Booth’s two drafts differed little. The chief differences were in the sums of money Booth offered and the closing salutations. First Booth wrote “$5.00.” On second thought he cut the sum in half. And perhaps he intended the smaller amount to augment the greater insult. Booth closed the first draft with “Most respectfully, your obedient servant.” The actor judged that salutation too respectful to the unworthy doctor and substituted the less florid “Yours respectfully.”

How strange, too, that in Booth’s last writings—his journal entries and his final letter—he quoted from his victim’s favorite texts. The cadences of the King James Bible resonated in many of Abraham Lincoln’s finest writings, and his love of Shakespeare knew no bounds. During private, social evenings at the White House, the president often sat by the fire and read his aloud to his small, intimate circle of friends. In a letter to the celebrated actor James Henry Hackett, Lincoln expounded on his favorites: “Some of Shakespeare’s plays I have never read; while others I have gone over perhaps as frequently as any unprofessional reader. Among the latter are Lear, Richard Third, Henry Eighth, Hamlet, and especially Macbeth. I think nothing equals Macbeth. It is wonderful.”

It was Macbeth that Lincoln chose to read aloud to his guests on a Potomac cruise aboard the River Queen on Sunday five days before the assassination. One of the president’s companions described that memorable performance:

On Sunday, April 9th, we were steaming up the Potomac. That whole day the conversation dwelt upon literary subjects. Mr. Lincoln read to us for several hours passages taken from Shakespeare. Most of these were from “Macbeth,” and, in particular, the verses which follow Duncan’s assassination. I cannot recall this reading without being awed at the remembrance, when Macbeth becomes king after the murder of Duncan, he falls prey to the most horrible torments of mind. Either because he was struck by the weird beauty of these verses, or from a vague presentiment coming over him, Mr. Lincoln paused here while reading, and began to explain to us how true a description of the murderer that one was; when, the dark deed achieved, its tortured perpetrator came to envy the sleep of his victim; and he read over again the same scene.
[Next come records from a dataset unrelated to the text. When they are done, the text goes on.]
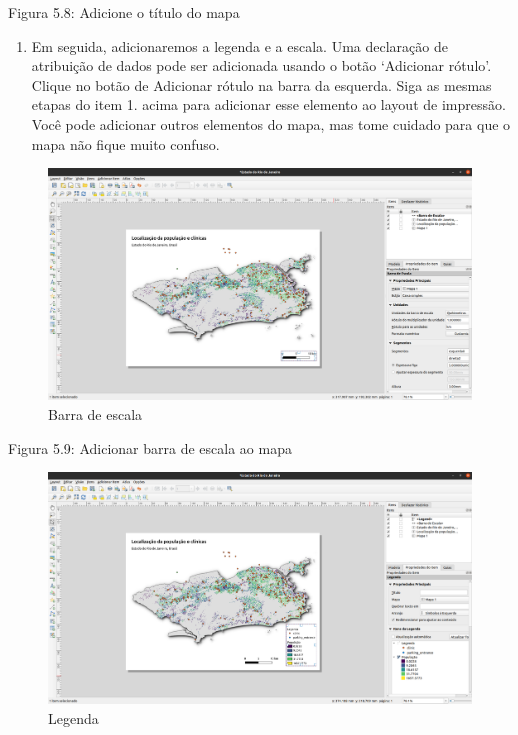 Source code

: \documentclass[
]{book}
\providecommand{\tightlist}{%
  \setlength{\itemsep}{0pt}\setlength{\parskip}{0pt}}
\begin{document}
Figura 5.8: Adicione o título do mapa

\begin{enumerate}
\def\labelenumi{\arabic{enumi}.}
\setcounter{enumi}{1}
\tightlist
\item
  Em seguida, adicionaremos a legenda e a escala. Uma declaração de atribuição de dados pode ser adicionada usando o botão `Adicionar rótulo'. Clique no botão de Adicionar rótulo na barra da esquerda. Siga as mesmas etapas do item 1. acima para adicionar esse elemento ao layout de impressão. Você pode adicionar outros elementos do mapa, mas tome cuidado para que o mapa não fique muito confuso.
\end{enumerate}

\begin{figure}
\centering
\includegraphics{media/modulo5/scale-bar.png}
\caption{Barra de escala}
\end{figure}

Figura 5.9: Adicionar barra de escala ao mapa

\begin{figure}
\centering
\includegraphics{media/modulo5/legend.png}
\caption{Legenda}
\end{figure}
\end{document}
Gleeful at the prospect of taking symbolic revenge against Stuart, Booth folded two and a half dollars into a small, tight square and then wrapped his letter around the money. He called Charlie Lucas over and handed him the insulting ensemble. If only he could see Stuart’s face when the old doctor read his rebuke, Booth gloated.

Charlie Lucas braked the wagon to a stop in front of the home of William Rollins, a former Port Conway store owner who made his living by fishing and farming. Booth and Herold did not know him. Rollins was in his backyard preparing his fishing nets and did not see the wagon’s approach. When he walked around his house, he recognized William Lucas’s horses. Then he saw the two strangers, David Herold standing at the gate, and another man sitting in the wagon. Herold asked an old man sitting nearby for some water, and the fellow filled a tin dipper to the rim and passed it to Herold. As Davey began walking to the wagon, the cup spilled over: “It is too full,” he called out to Booth. “I’ll drink some of it.”
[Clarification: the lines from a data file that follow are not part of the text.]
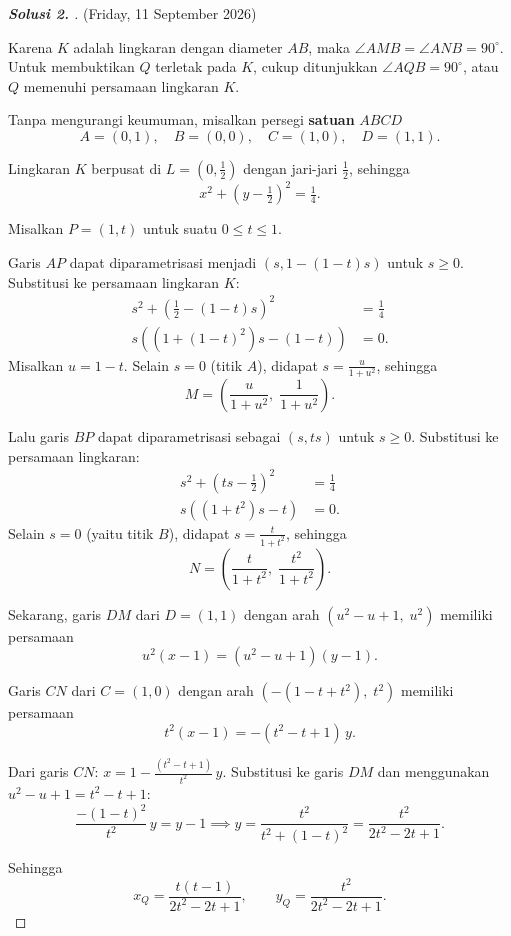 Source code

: \begin{proof}[\textbf{Solusi 2. }] (Friday, 11 September 2026) 

Karena $K$ adalah lingkaran dengan diameter $AB$, maka $\angle AMB = \angle ANB = 90^\circ$. Untuk membuktikan $Q$ terletak pada $K$, cukup ditunjukkan $\angle AQB = 90^\circ$, atau $Q$ memenuhi persamaan lingkaran $K$.

Tanpa mengurangi keumuman, misalkan persegi \textbf{satuan} $ABCD$
\[A=(0,1),\quad B=(0,0), \quad C=(1,0), \quad D=(1,1).\]

Lingkaran $K$ berpusat di $L=\left(0,\tfrac{1}{2}\right)$ dengan jari-jari $\tfrac{1}{2}$, sehingga
\[x^2+\left(y-\tfrac{1}{2}\right)^2=\tfrac{1}{4}.\]

Misalkan $P=(1,t)$ untuk suatu $0\le t\le 1$.

Garis $AP$ dapat diparametrisasi menjadi $(s, 1-(1-t)s)$ untuk $s\ge 0$. Substitusi ke persamaan lingkaran $K$:
\begin{align*}
    s^2 + \left(\tfrac{1}{2}-(1-t)s\right)^2 &= \tfrac{1}{4}\\
    s\left((1+(1-t)^2)s - (1-t)\right) &= 0.
\end{align*}
Misalkan $u = 1-t$. Selain $s=0$ (titik $A$), didapat $s = \frac{u}{1+u^2}$, sehingga
\[M = \left(\frac{u}{1+u^2},\; \frac{1}{1+u^2}\right).\]

Lalu garis $BP$ dapat diparametrisasi sebagai $(s, ts)$ untuk $s\ge 0$. Substitusi ke persamaan lingkaran:
\begin{align*}
    s^2 + \left(ts-\tfrac{1}{2}\right)^2 &= \tfrac{1}{4}\\
    s\left((1+t^2)s - t\right) &= 0.
\end{align*}
Selain $s=0$ (yaitu titik $B$), didapat $s = \frac{t}{1+t^2}$, sehingga
\[N = \left(\frac{t}{1+t^2},\; \frac{t^2}{1+t^2}\right).\]

Sekarang, garis $DM$ dari $D=(1,1)$ dengan arah $(u^2-u+1,\; u^2)$ memiliki persamaan
\[u^2(x-1) = (u^2-u+1)(y-1).\]

Garis $CN$ dari $C=(1,0)$ dengan arah $(-(1-t+t^2),\; t^2)$ memiliki persamaan
\[t^2(x-1) = -(t^2-t+1)\,y.\]

Dari garis $CN$: $x = 1 - \frac{(t^2-t+1)}{t^2}\,y$. Substitusi ke garis $DM$ dan menggunakan $u^2-u+1 = t^2-t+1$:
\[\frac{-(1-t)^2}{t^2}\,y = y-1 \implies y = \frac{t^2}{t^2+(1-t)^2} = \frac{t^2}{2t^2-2t+1}.\]

Sehingga
\[x_Q = \frac{t(t-1)}{2t^2-2t+1}, \qquad y_Q = \frac{t^2}{2t^2-2t+1}.\]


\end{proof}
Thirsty, Booth yelled back, “Bring it down here.”

Still holding the dipper, Herold turned to Rollins and asked if he knew anybody who could take them to Orange Court House. When Rollins said no, Herold asked if he would take them at least part of the way. Rollins offered to drive them to Bowling Green, about fifteen miles distant, for a fee. Intrigued, Herold invited Rollins to come over to the wagon and meet his friend. “This man says he has a wagon and will take us to Bowling Green for ten dollars,” Herold reported, as he climbed aboard Lucas’s wagon and surrendered the refreshing cup. Booth asked Rollins to confirm the distance, and the fisherman added, tantalizingly, that the Fredericksburg and Richmond railroad was just two and a half miles from there.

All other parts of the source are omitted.